Home WILLIAM C. COYLE & others [Note 1] vs. CLIFF COMPTON, INC. & another. [Note 2]

31 Mass. App. Ct. 744

October 22, 1991 - January 6, 1992

Middlesex County

Present: SMITH, JACOBS, & GILLERMAN, JJ.

In a negligence action the judge did not abuse his discretion in denying the plaintiffs' motion for a new trial brought on the ground that the defendant's opening statement to the jury contained prejudicial error, where the evidence was not sufficient to demonstrate that the plaintiffs' case had been prejudiced. [748-750]

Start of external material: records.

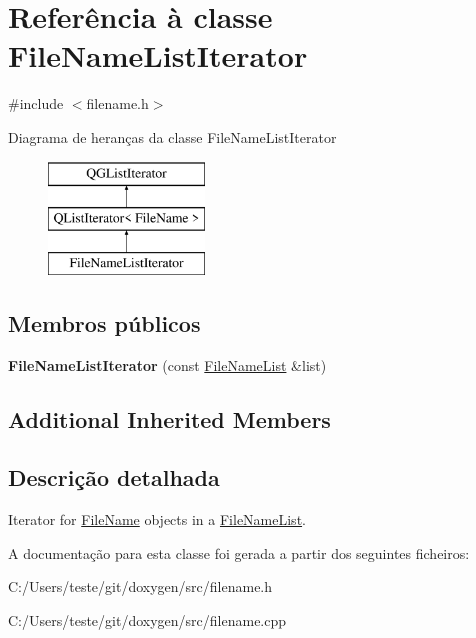 \hypertarget{class_file_name_list_iterator}{\section{Referência à classe File\-Name\-List\-Iterator}
\label{class_file_name_list_iterator}
}


{\ttfamily \#include $<$filename.\-h$>$}

Diagrama de heranças da classe File\-Name\-List\-Iterator\begin{figure}[H]
\begin{center}
\leavevmode
\includegraphics[height=3.000000cm]{class_file_name_list_iterator}
\end{center}
\end{figure}
\subsection*{Membros públicos}
\begin{DoxyCompactItemize}
\item 
\hypertarget{class_file_name_list_iterator_a285297bfdbad70eea72d7b7fd675c709}{{\bfseries File\-Name\-List\-Iterator} (const \hyperlink{class_file_name_list}{File\-Name\-List} \&list)}\label{class_file_name_list_iterator_a285297bfdbad70eea72d7b7fd675c709}

\end{DoxyCompactItemize}
\subsection*{Additional Inherited Members}


\subsection{Descrição detalhada}
Iterator for \hyperlink{class_file_name}{File\-Name} objects in a \hyperlink{class_file_name_list}{File\-Name\-List}. 

A documentação para esta classe foi gerada a partir dos seguintes ficheiros\-:\begin{DoxyCompactItemize}
\item 
C\-:/\-Users/teste/git/doxygen/src/filename.\-h\item 
C\-:/\-Users/teste/git/doxygen/src/filename.\-cpp\end{DoxyCompactItemize}
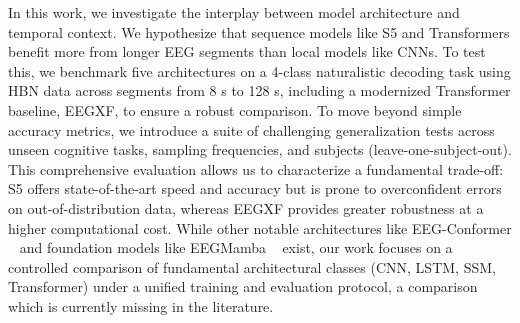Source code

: \documentclass{article}
\newcommand{\eegtrans}{EEGXF}
\begin{document}
In this work, we investigate the interplay between model architecture and temporal context. We hypothesize that sequence models like S5 and Transformers benefit more from longer EEG segments than local models like CNNs. %
To test this, we benchmark five architectures on a 4-class naturalistic decoding task using HBN data across segments from 8 s to 128 s, including a modernized Transformer baseline, \eegtrans{}, to ensure a robust comparison. To move beyond simple accuracy metrics, we introduce a suite of challenging generalization tests across unseen cognitive tasks, sampling frequencies, and subjects (leave-one-subject-out). This comprehensive evaluation allows us to characterize a fundamental trade-off: S5 offers state-of-the-art speed and accuracy but is prone to overconfident errors on out-of-distribution data, whereas \eegtrans{} provides greater robustness at a higher computational cost. While other notable architectures like EEG-Conformer ~\cite{song2023eeg} and foundation models like EEGMamba ~\cite{wang2025eegmamba} exist, our work focuses on a controlled comparison of fundamental architectural classes (CNN, LSTM, SSM, Transformer) under a unified training and evaluation protocol, a comparison which is currently missing in the literature.


\end{document}
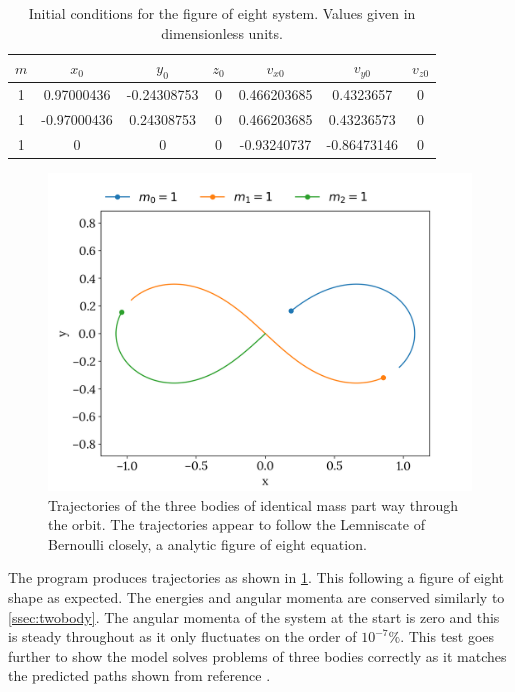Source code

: \documentclass{physics_article_B}
\begin{document}
\begin{table}[H]
 \centering
 \caption{Initial conditions for the figure of eight system. Values given in dimensionless units.}

 \setlength{\tabcolsep}{0.5em}
 \renewcommand{\arraystretch}{1.5}
 \begin{tabular}{|c|c|c|c|c|c|c|}
 \hline
 $m$ & $x_0$ & $y_0$ & $z_0$ & $v_{x0}$ & $v_{y0}$ & $v_{z0}$ \\
 \hline
 1 & 0.97000436 & -0.24308753 & 0 & 0.466203685 & 0.4323657 & 0 \\
 1 & -0.97000436 & 0.24308753 & 0 & 0.466203685 & 0.43236573 & 0 \\
 1 & 0 & 0 & 0 & -0.93240737 & -0.86473146 & 0 \\
 \hline
 \end{tabular}
 \label{tab:figure8init}
\end{table}

\begin{figure}[H]
 \centering
 \includegraphics[width=0.8\linewidth]{figure8.png}
 \caption{Trajectories of the three bodies of identical mass part way through the orbit. The trajectories appear to follow the Lemniscate of Bernoulli closely, a analytic figure of eight equation. }
 \label{fig:figure8}
\end{figure}

The program produces trajectories as shown in \cref{fig:figure8}. This following a figure of eight shape as expected. The energies and angular momenta are conserved similarly to \cref{ssec:twobody}. The angular momenta of the system at the start is zero and this is steady throughout as it only fluctuates on the order of $10^{-7}\%$. This test goes further to show the model solves problems of three bodies correctly as it matches the predicted paths shown from reference \cite{chenciner_remarkable_2000}.
\end{document}
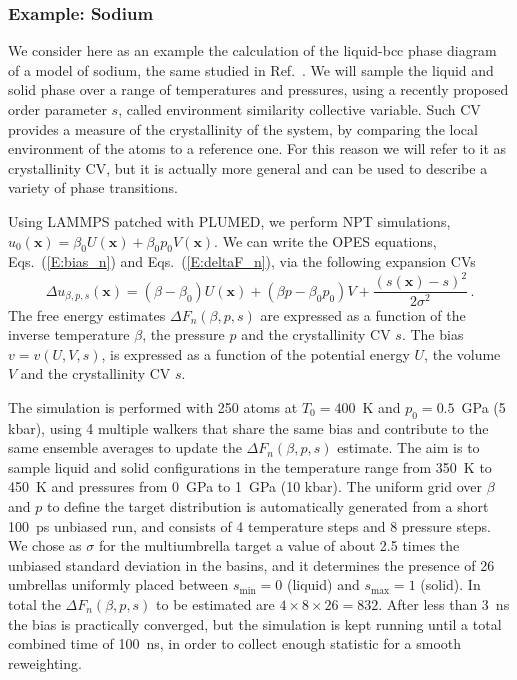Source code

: \documentclass[aps,prx,reprint,superscriptaddress]{revtex4-1} %
\begin{document}
\subsubsection*{Example: Sodium}
We consider here as an example the calculation of the liquid-bcc phase diagram of a model of sodium\cite{Mendelev2015}, the same studied in Ref.~.
We will sample the liquid and solid phase over a range of temperatures and pressures, using a recently proposed order parameter $s$, called environment similarity collective variable\cite{Piaggi2019cv}.
Such CV provides a measure of the crystallinity of the system, by comparing the local environment of the atoms to a reference one.
For this reason we will refer to it as crystallinity CV, but it is actually more general and can be used to describe a variety of phase transitions\cite{Niu2020,Piaggi2020}.

Using LAMMPS patched with PLUMED, we perform NPT simulations, $u_0(\mathbf{x})=\beta_0 U(\mathbf{x})+\beta_0 p_0 V(\mathbf{x})$.
We can write the OPES equations, Eqs.~(\ref{E:bias_n}) and Eqs.~(\ref{E:deltaF_n}), via the following expansion CVs
\begin{equation}
    \Delta u_{\beta,p,s}(\mathbf{x})=(\beta-\beta_0)U(\mathbf{x})+(\beta p-\beta_0 p_0)V+\frac{(s(\mathbf{x})-s)^2}{2\sigma^2}\, .
\end{equation}
The free energy estimates $\Delta F_n(\beta,p,s)$ are expressed as a function of the inverse temperature $\beta$, the pressure $p$ and the crystallinity CV $s$.
The bias $v=v(U,V,s)$, is expressed as a function of the potential energy $U$, the volume $V$ and the crystallinity CV $s$.

The simulation is performed with 250 atoms at $T_0=400$~K and $p_0=0.5$~GPa (5 kbar), using 4 multiple walkers that share the same bias and contribute to the same ensemble averages to update the $\Delta F_n(\beta,p,s)$ estimate.
The aim is to sample liquid and solid configurations in the temperature range from 350~K to 450~K and pressures from 0~GPa to 1~GPa (10 kbar).
The uniform grid over $\beta$ and $p$ to define the target distribution is automatically generated from a short 100~ps unbiased run, and consists of 4 temperature steps and 8 pressure steps.
We chose as $\sigma$ for the multiumbrella target a value of about 2.5 times the unbiased standard deviation in the basins, and it determines the presence of 26 umbrellas uniformly placed between $s_{\min}=0$ (liquid) and $s_{\max}=1$ (solid).
In total the $\Delta F_n(\beta,p,s)$ to be estimated are $4\times8\times26=832$.
After less than 3~ns the bias is practically converged, but the simulation is kept running until a total combined time of 100~ns, in order to collect enough statistic for a smooth reweighting.
\end{document}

CIVIL ACTION commenced in the Superior Court Department on February 22, 1985.

The case was tried before Robert J. Hallisey, J., and a motion for a new trial was heard by him.

Marc S. Seigle for the plaintiffs.

John B. Cervone, III (Patricia Harris Teicher with him) for city of Waltham.

Charles W. Goddard for Cliff Compton, Inc.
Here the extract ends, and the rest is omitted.